At Va. Supreme Court, toll opponents have a final say

By Dave Forster, The Virginian-Pilot – 9/12/2013

Chief Justice Cynthia Kinser boiled down a crux of the Hampton Roads tolls case Wednesday to what seemed to be a pretty straightforward question:

Are all the pieces of the project – the Downtown and Midtown tunnels and a freeway extension – connected?

“It hinges on that, doesn’t it?” she asked an attorney for Elizabeth River Crossings, the state’s private partner in the $2 billion deal.

Kinser’s query was one of many the seven-member state Supreme Court asked of lawyers for both sides during an hour of arguments. The hearing marked the last court date for a year-old lawsuit by residents and businesses to stop the tunnel tolls.

A decision is expected as soon as November. The tolls are scheduled to start Feb. 1, unless the court strikes them down.

Other questions from the justices focused on how much freedom the Virginia Department of Transportation would have to use excess revenue from the tolls elsewhere in the state, and what a favorable ruling for the plaintiffs would mean for how road projects are funded in Virginia.
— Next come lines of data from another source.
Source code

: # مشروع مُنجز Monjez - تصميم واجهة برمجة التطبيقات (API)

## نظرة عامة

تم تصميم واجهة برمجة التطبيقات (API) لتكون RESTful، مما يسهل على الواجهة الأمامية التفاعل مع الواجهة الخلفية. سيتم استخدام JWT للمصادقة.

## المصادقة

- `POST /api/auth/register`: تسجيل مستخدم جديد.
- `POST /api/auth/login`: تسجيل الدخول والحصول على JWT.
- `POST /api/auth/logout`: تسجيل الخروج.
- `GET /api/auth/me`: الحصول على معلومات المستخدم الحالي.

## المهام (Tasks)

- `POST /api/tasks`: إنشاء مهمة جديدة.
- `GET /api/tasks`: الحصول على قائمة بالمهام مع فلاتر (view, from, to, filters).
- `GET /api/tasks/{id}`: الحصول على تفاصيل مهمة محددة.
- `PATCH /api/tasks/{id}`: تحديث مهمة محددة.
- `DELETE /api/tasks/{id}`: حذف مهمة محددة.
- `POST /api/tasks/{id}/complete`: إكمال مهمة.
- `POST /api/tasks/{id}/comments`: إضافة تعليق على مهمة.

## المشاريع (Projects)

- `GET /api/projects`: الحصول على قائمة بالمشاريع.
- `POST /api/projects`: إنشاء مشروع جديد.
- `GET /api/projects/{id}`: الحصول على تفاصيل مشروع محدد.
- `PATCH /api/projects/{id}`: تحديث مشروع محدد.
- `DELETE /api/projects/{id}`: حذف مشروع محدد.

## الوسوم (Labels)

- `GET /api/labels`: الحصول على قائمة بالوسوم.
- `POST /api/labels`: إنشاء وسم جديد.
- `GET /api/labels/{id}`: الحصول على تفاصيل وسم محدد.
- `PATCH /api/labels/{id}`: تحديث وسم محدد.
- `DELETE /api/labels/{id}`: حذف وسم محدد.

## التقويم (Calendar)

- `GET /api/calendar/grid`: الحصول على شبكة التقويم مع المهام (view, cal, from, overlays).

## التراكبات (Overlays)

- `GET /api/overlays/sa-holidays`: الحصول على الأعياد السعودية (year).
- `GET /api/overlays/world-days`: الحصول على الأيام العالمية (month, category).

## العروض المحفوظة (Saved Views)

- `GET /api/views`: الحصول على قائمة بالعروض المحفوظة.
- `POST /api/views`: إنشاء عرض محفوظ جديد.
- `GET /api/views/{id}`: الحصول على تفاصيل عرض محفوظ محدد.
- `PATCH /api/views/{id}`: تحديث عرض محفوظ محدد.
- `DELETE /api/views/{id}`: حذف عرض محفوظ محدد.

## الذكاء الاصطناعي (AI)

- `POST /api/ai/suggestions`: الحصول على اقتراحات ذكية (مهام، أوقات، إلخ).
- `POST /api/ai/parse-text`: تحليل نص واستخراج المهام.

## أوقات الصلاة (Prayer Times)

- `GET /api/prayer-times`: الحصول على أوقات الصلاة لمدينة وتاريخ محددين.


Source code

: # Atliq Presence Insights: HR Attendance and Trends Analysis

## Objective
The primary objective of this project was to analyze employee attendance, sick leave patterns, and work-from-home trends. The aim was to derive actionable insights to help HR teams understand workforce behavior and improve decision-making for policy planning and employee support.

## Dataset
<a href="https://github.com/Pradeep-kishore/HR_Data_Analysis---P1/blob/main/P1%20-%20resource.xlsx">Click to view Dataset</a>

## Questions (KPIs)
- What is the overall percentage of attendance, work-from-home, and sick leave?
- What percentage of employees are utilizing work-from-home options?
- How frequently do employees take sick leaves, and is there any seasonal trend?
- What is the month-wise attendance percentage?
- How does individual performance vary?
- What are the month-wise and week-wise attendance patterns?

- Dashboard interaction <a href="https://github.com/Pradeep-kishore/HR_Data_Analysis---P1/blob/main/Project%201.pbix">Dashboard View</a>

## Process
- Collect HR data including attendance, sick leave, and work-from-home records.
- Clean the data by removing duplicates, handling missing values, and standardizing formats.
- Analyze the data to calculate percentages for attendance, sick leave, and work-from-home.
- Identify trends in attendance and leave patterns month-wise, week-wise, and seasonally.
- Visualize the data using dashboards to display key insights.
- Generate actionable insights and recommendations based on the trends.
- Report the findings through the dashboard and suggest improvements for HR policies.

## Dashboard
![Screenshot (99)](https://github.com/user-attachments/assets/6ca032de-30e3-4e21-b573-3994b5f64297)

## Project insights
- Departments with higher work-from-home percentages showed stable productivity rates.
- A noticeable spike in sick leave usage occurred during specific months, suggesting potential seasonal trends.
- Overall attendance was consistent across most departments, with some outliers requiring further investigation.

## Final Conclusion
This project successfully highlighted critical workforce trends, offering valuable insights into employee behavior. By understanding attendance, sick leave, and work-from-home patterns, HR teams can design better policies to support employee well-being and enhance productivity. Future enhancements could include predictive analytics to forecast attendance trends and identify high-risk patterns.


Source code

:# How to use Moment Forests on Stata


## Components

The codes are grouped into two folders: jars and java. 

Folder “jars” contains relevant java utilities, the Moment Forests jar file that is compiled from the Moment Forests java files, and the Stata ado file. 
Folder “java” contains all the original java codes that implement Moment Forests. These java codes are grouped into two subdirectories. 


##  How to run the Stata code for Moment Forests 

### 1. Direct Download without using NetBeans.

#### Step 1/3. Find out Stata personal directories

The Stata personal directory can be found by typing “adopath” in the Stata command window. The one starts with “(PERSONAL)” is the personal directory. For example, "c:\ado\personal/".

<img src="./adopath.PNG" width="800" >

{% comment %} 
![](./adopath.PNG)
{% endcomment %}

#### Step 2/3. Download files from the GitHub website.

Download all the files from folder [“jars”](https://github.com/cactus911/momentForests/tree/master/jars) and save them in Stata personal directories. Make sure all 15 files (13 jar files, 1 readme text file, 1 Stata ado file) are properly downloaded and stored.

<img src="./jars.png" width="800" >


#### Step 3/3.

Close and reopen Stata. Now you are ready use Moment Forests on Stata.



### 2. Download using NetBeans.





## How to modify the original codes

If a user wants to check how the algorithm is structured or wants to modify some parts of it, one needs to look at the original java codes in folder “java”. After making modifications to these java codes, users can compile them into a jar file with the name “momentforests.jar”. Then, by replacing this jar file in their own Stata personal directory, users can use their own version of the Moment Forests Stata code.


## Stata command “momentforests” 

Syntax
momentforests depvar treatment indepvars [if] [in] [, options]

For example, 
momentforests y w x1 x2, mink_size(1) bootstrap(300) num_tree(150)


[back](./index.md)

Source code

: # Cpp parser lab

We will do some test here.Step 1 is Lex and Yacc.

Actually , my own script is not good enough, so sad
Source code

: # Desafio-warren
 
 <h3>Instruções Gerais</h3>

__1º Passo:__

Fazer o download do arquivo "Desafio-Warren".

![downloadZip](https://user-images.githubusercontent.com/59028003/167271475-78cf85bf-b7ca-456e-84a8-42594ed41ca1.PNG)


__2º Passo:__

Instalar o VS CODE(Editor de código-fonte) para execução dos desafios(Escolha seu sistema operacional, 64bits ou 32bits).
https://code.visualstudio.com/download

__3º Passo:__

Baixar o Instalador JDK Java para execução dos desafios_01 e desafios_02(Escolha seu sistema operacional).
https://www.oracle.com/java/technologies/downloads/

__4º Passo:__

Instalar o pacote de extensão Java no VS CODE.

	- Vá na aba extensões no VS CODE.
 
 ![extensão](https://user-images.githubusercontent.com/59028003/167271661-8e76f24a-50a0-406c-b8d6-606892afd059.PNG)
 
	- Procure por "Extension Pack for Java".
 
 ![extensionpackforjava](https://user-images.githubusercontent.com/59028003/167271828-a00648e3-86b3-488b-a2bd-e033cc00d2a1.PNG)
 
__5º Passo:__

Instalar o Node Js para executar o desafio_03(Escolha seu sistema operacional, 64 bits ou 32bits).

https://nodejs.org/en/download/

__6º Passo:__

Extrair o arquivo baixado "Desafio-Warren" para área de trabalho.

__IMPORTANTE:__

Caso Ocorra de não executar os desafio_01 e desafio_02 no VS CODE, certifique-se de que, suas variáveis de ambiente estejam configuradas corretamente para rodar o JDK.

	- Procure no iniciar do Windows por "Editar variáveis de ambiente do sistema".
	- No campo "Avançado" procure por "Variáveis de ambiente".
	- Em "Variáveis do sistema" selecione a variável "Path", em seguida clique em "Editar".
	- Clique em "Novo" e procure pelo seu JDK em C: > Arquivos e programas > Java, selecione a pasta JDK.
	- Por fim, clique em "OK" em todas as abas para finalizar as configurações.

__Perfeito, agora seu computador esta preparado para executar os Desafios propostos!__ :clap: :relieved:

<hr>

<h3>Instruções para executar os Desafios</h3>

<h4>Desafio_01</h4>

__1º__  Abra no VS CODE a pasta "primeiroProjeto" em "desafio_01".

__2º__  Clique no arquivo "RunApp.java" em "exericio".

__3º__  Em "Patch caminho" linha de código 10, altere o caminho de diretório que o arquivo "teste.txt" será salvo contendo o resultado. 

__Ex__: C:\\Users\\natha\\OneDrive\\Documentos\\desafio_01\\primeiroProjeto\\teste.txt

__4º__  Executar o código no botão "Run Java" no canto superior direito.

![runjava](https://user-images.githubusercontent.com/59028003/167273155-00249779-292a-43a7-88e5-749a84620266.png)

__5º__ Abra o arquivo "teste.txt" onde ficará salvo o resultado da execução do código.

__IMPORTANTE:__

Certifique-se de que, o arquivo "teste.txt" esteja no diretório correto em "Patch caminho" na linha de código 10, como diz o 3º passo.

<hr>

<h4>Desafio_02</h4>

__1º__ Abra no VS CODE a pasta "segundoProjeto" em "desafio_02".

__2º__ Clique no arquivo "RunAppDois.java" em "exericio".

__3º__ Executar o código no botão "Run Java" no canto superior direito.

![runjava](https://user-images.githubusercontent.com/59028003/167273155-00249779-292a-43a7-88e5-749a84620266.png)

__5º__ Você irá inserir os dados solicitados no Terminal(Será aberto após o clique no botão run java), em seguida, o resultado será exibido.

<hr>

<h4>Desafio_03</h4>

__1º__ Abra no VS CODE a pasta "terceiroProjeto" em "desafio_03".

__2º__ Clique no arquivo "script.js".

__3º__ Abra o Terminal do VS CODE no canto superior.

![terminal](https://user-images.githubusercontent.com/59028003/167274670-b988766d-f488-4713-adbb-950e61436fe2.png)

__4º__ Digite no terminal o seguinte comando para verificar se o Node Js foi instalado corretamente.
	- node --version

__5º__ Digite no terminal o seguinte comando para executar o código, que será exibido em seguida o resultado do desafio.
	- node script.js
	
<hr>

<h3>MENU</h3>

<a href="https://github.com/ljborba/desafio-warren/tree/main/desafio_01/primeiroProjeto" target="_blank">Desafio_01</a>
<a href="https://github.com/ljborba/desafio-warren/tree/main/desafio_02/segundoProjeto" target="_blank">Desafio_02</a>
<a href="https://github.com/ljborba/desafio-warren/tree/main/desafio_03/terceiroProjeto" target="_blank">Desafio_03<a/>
“Do you not have to also challenge the constitutionality of the 1995 act?” asked Justice William C. Mims, referring to the Public-Private Transportation Act, the legislation that authorized the tolls deal.

“We do,” replied Patrick McSweeney, the lead attorney for the plaintiffs.

Mims, a former state legislator who voted for the 1995 law, asked most of the questions that were put to McSweeney.

Steve Emmert, an appellate attorney from Virginia Beach and the online author of Virginia Appellate News & Analysis, argued an unrelated case earlier in the morning and stayed to watch the rest of the day’s docket. He said the justices were active in their questioning for the tolls case – what appellate attorneys would call a “hot bench.”

“The court is trying to determine not merely what happens in this case, but the next case and the one after that,” Emmert said. “This decision will have a life beyond the Portsmouth tunnels.”

The toll opponents have one victory under their belts: A Portsmouth Circuit Court judge ruled in May that the fees amounted to taxes, and that state legislators had unlawfully delegated their power to the state highway department to negotiate and set the fees with Elizabeth River Crossings.

VDOT and ERC appealed the ruling.

Joe Cook of Norfolk was among some 65 people who left Portsmouth in a charter bus about 7 a.m. to hear the Supreme Court arguments in person. The retiree, a former executive director of the Louisiana American Civil Liberties Union, wore a button that read “99 percent.” He said he doesn’t use the tunnels much, but he had donated about $100 to the lawsuit and has followed it from the beginning.

Cook said he worried about the tolls’ impact on working-class and lower-income people. Rush-hour commuters would be tolled $1.84, or nearly $1,000 a year.

“I thought it was a bad deal – bad government,” he said.

Kinser said during arguments that she was troubled by language in the Public-Private Transportation Act that says user fees for a qualifying project shall be set at a level that takes into account lease payments, service payments and compensation to the private entity, “or as specified in the comprehensive agreement” between the parties.

“Explain to me why that ‘or’ doesn’t let them do whatever they want,” she said to Stuart Raphael, an attorney for Elizabeth River Crossings.

Raphael said that the law provides more guidance and that the fees must be “within reason.”

VDOT’s deal with ERC calls for the toll revenue to help finance construction of a second Midtown Tunnel tube and an extension of the MLK Freeway to I-264, rehabilitation of the existing tunnels, and the cost of operating and maintaining the roads for 58 years. VDOT contributed about $420 million to the project, while ERC has committed as much as $272 million in private equity.

The company’s contract with the state allows it to make an average annual profit of 13.5 percent on its investment.

McSweeney told the justices that the project’s reliance on toll revenue from a tunnel that won’t be expanded to support expansion of another sets the case apart. The result – requiring one group of people to pay for the benefits of another – is what makes the toll a tax, he said.

He dismissed the state and ERC’s assertion that the crossings are part of an integrated transportation network. By that reasoning, he said, one could bundle every river crossing in Hampton Roads into one toll project.

“Everything in Hampton Roads is functionally related,” McSweeney said. “If you approved it, there’s no end to what you could bundle.”

Raphael pointed to multiple instances since 1956 in which the General Assembly has recognized that the tunnels are functionally interconnected.

He said it is “flat wrong” to say, as the plaintiffs do, that Downtown Tunnel users would see no benefit from the project. Raphael noted the new, direct connection they would have, via the planned freeway extension, to get to the Midtown Tunnel, as well as a projected 30-minute reduction in the average round-trip commute.

“There is clear benefit to the users of the Downtown Tunnel,” Raphael said.

The comments drew a quiet trickle of murmurs from an otherwise silent crowd.

While the Midtown Tunnel will be able to handle more traffic with a second tube, the Downtown Tunnel is expected to see less traffic at least in part because of people trying to avoid the tolls.

Elizabeth River Crossings has proceeded with work on the project while the court case is resolved. If the Supreme Court invalidates the tolls, the General Assembly might be faced with trying to salvage VDOT’s contract with the company through legislation this winter.